TASK DESCRIPTION: Here, the job is to give back every entry below unchanged, omitting pictures.

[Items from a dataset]
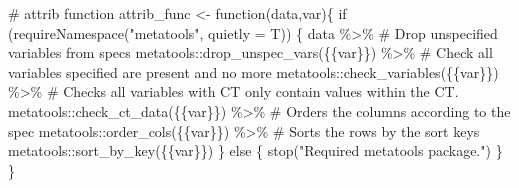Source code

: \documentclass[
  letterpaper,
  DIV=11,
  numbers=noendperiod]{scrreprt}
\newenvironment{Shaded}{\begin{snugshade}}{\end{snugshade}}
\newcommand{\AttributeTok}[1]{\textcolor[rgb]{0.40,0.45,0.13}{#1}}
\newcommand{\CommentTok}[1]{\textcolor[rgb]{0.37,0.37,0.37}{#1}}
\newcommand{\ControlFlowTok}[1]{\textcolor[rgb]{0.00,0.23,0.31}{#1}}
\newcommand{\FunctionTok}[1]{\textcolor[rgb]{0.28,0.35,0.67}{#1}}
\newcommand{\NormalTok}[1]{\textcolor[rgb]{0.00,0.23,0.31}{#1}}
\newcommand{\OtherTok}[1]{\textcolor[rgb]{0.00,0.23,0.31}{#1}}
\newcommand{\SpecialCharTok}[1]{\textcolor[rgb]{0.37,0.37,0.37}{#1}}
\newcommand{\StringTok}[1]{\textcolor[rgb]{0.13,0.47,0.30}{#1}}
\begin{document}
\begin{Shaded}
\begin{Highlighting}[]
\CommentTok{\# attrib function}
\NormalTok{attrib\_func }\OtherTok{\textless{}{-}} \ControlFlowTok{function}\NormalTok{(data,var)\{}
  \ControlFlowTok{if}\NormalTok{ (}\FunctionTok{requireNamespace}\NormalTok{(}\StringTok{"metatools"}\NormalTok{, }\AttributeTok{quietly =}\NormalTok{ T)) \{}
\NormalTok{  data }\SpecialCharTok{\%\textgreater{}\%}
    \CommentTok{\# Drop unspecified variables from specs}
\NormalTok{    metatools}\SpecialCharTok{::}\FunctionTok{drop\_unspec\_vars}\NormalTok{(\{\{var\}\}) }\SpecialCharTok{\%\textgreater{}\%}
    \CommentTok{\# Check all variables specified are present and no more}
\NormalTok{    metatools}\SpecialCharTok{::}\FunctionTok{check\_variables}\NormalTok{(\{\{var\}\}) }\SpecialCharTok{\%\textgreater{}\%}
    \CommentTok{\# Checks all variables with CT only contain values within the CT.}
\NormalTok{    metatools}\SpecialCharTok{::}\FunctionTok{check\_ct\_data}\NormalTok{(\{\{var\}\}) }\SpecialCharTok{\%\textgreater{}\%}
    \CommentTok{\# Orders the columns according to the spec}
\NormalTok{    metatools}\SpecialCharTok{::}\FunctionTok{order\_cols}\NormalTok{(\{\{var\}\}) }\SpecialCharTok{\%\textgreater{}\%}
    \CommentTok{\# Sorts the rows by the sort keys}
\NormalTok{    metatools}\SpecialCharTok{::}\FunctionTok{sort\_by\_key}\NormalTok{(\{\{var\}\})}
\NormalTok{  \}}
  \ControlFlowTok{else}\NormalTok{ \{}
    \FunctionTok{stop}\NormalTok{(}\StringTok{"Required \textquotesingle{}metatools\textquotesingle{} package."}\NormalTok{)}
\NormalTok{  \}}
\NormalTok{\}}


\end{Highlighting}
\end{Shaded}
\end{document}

COMPLETED TASK:
Source code

: \documentclass[
  letterpaper,
  DIV=11,
  numbers=noendperiod]{scrreprt}
\newenvironment{Shaded}{\begin{snugshade}}{\end{snugshade}}
\newcommand{\AttributeTok}[1]{\textcolor[rgb]{0.40,0.45,0.13}{#1}}
\newcommand{\CommentTok}[1]{\textcolor[rgb]{0.37,0.37,0.37}{#1}}
\newcommand{\ControlFlowTok}[1]{\textcolor[rgb]{0.00,0.23,0.31}{#1}}
\newcommand{\FunctionTok}[1]{\textcolor[rgb]{0.28,0.35,0.67}{#1}}
\newcommand{\NormalTok}[1]{\textcolor[rgb]{0.00,0.23,0.31}{#1}}
\newcommand{\OtherTok}[1]{\textcolor[rgb]{0.00,0.23,0.31}{#1}}
\newcommand{\SpecialCharTok}[1]{\textcolor[rgb]{0.37,0.37,0.37}{#1}}
\newcommand{\StringTok}[1]{\textcolor[rgb]{0.13,0.47,0.30}{#1}}
\begin{document}
\begin{Shaded}
\begin{Highlighting}[]
\CommentTok{\# attrib function}
\NormalTok{attrib\_func }\OtherTok{\textless{}{-}} \ControlFlowTok{function}\NormalTok{(data,var)\{}
  \ControlFlowTok{if}\NormalTok{ (}\FunctionTok{requireNamespace}\NormalTok{(}\StringTok{"metatools"}\NormalTok{, }\AttributeTok{quietly =}\NormalTok{ T)) \{}
\NormalTok{  data }\SpecialCharTok{\%\textgreater{}\%}
    \CommentTok{\# Drop unspecified variables from specs}
\NormalTok{    metatools}\SpecialCharTok{::}\FunctionTok{drop\_unspec\_vars}\NormalTok{(\{\{var\}\}) }\SpecialCharTok{\%\textgreater{}\%}
    \CommentTok{\# Check all variables specified are present and no more}
\NormalTok{    metatools}\SpecialCharTok{::}\FunctionTok{check\_variables}\NormalTok{(\{\{var\}\}) }\SpecialCharTok{\%\textgreater{}\%}
    \CommentTok{\# Checks all variables with CT only contain values within the CT.}
\NormalTok{    metatools}\SpecialCharTok{::}\FunctionTok{check\_ct\_data}\NormalTok{(\{\{var\}\}) }\SpecialCharTok{\%\textgreater{}\%}
    \CommentTok{\# Orders the columns according to the spec}
\NormalTok{    metatools}\SpecialCharTok{::}\FunctionTok{order\_cols}\NormalTok{(\{\{var\}\}) }\SpecialCharTok{\%\textgreater{}\%}
    \CommentTok{\# Sorts the rows by the sort keys}
\NormalTok{    metatools}\SpecialCharTok{::}\FunctionTok{sort\_by\_key}\NormalTok{(\{\{var\}\})}
\NormalTok{  \}}
  \ControlFlowTok{else}\NormalTok{ \{}
    \FunctionTok{stop}\NormalTok{(}\StringTok{"Required \textquotesingle{}metatools\textquotesingle{} package."}\NormalTok{)}
\NormalTok{  \}}
\NormalTok{\}}


\end{Highlighting}
\end{Shaded}
\end{document}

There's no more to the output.